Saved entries
----

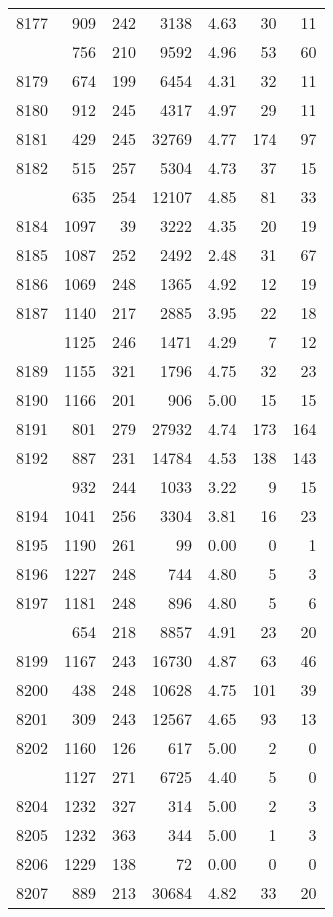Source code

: \documentclass[
]{article}
\begin{document}
\begin{table}
\begin{tabular}[t]{lrrrrrr}
8177 & 909 & 242 & 3138 & 4.63 & 30 & 11\\
\addlinespace
8178 & 756 & 210 & 9592 & 4.96 & 53 & 60\\
8179 & 674 & 199 & 6454 & 4.31 & 32 & 11\\
8180 & 912 & 245 & 4317 & 4.97 & 29 & 11\\
8181 & 429 & 245 & 32769 & 4.77 & 174 & 97\\
8182 & 515 & 257 & 5304 & 4.73 & 37 & 15\\
\addlinespace
8183 & 635 & 254 & 12107 & 4.85 & 81 & 33\\
8184 & 1097 & 39 & 3222 & 4.35 & 20 & 19\\
8185 & 1087 & 252 & 2492 & 2.48 & 31 & 67\\
8186 & 1069 & 248 & 1365 & 4.92 & 12 & 19\\
8187 & 1140 & 217 & 2885 & 3.95 & 22 & 18\\
\addlinespace
8188 & 1125 & 246 & 1471 & 4.29 & 7 & 12\\
8189 & 1155 & 321 & 1796 & 4.75 & 32 & 23\\
8190 & 1166 & 201 & 906 & 5.00 & 15 & 15\\
8191 & 801 & 279 & 27932 & 4.74 & 173 & 164\\
8192 & 887 & 231 & 14784 & 4.53 & 138 & 143\\
\addlinespace
8193 & 932 & 244 & 1033 & 3.22 & 9 & 15\\
8194 & 1041 & 256 & 3304 & 3.81 & 16 & 23\\
8195 & 1190 & 261 & 99 & 0.00 & 0 & 1\\
8196 & 1227 & 248 & 744 & 4.80 & 5 & 3\\
8197 & 1181 & 248 & 896 & 4.80 & 5 & 6\\
\addlinespace
8198 & 654 & 218 & 8857 & 4.91 & 23 & 20\\
8199 & 1167 & 243 & 16730 & 4.87 & 63 & 46\\
8200 & 438 & 248 & 10628 & 4.75 & 101 & 39\\
8201 & 309 & 243 & 12567 & 4.65 & 93 & 13\\
8202 & 1160 & 126 & 617 & 5.00 & 2 & 0\\
\addlinespace
8203 & 1127 & 271 & 6725 & 4.40 & 5 & 0\\
8204 & 1232 & 327 & 314 & 5.00 & 2 & 3\\
8205 & 1232 & 363 & 344 & 5.00 & 1 & 3\\
8206 & 1229 & 138 & 72 & 0.00 & 0 & 0\\
8207 & 889 & 213 & 30684 & 4.82 & 33 & 20\\

\end{tabular}
\end{table}
\end{document}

----

Your goal:
Return every line from the entries that holds the string "begin".

Response box:
\begin{document}
\begin{table}
\begin{tabular}[t]{lrrrrrr}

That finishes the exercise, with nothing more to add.